## WORK INSTRUCTION
Write out, without any change, the lines in the material below that run from the line with "### ✅ Все требования" through the line with "- ✅ Developer experience improvements", both included.

## EXTRACTED MATERIAL
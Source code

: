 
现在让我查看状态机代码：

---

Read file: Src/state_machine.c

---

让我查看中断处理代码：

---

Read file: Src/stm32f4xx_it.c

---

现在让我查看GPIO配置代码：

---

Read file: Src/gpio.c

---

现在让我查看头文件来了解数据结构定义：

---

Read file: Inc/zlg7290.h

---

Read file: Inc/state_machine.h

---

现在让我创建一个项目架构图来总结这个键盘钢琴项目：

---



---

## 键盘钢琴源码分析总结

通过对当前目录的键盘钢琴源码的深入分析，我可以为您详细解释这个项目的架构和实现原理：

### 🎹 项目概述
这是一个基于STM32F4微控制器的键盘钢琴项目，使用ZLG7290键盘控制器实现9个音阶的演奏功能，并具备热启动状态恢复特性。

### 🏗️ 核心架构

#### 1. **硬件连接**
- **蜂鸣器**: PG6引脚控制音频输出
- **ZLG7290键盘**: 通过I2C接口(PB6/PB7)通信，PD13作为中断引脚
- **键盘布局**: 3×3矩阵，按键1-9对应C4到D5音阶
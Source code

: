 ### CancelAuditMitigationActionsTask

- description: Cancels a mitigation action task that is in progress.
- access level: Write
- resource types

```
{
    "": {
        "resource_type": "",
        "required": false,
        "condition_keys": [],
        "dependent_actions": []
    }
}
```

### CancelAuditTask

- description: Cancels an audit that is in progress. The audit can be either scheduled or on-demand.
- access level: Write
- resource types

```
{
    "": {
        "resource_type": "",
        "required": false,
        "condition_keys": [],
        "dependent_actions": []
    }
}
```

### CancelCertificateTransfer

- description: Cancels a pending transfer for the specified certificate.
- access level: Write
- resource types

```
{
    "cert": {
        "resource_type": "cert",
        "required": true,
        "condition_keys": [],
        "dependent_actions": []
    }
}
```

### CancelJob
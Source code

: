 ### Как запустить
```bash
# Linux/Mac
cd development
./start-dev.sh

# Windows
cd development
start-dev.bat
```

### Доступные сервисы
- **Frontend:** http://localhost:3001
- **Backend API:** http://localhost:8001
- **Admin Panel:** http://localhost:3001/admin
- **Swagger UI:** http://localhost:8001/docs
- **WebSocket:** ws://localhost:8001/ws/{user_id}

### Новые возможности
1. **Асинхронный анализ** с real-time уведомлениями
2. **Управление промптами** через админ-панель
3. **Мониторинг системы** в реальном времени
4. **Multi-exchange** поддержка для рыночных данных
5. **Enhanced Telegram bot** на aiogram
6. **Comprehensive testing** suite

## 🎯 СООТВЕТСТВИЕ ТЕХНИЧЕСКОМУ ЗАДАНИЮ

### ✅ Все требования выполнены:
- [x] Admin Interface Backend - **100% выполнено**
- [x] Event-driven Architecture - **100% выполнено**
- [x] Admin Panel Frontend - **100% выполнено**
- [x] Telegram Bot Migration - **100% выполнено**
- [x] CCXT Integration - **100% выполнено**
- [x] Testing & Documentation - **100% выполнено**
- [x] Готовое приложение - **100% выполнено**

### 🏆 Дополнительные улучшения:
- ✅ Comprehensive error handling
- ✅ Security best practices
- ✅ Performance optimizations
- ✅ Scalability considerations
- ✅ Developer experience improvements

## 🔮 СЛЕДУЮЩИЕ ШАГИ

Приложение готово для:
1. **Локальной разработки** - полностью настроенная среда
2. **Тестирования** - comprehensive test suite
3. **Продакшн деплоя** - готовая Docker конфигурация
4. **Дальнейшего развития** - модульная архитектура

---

## YOUR RESPONSE
### ✅ Все требования выполнены:
- [x] Admin Interface Backend - **100% выполнено**
- [x] Event-driven Architecture - **100% выполнено**
- [x] Admin Panel Frontend - **100% выполнено**
- [x] Telegram Bot Migration - **100% выполнено**
- [x] CCXT Integration - **100% выполнено**
- [x] Testing & Documentation - **100% выполнено**
- [x] Готовое приложение - **100% выполнено**

### 🏆 Дополнительные улучшения:
- ✅ Comprehensive error handling
- ✅ Security best practices
- ✅ Performance optimizations
- ✅ Scalability considerations
- ✅ Developer experience improvements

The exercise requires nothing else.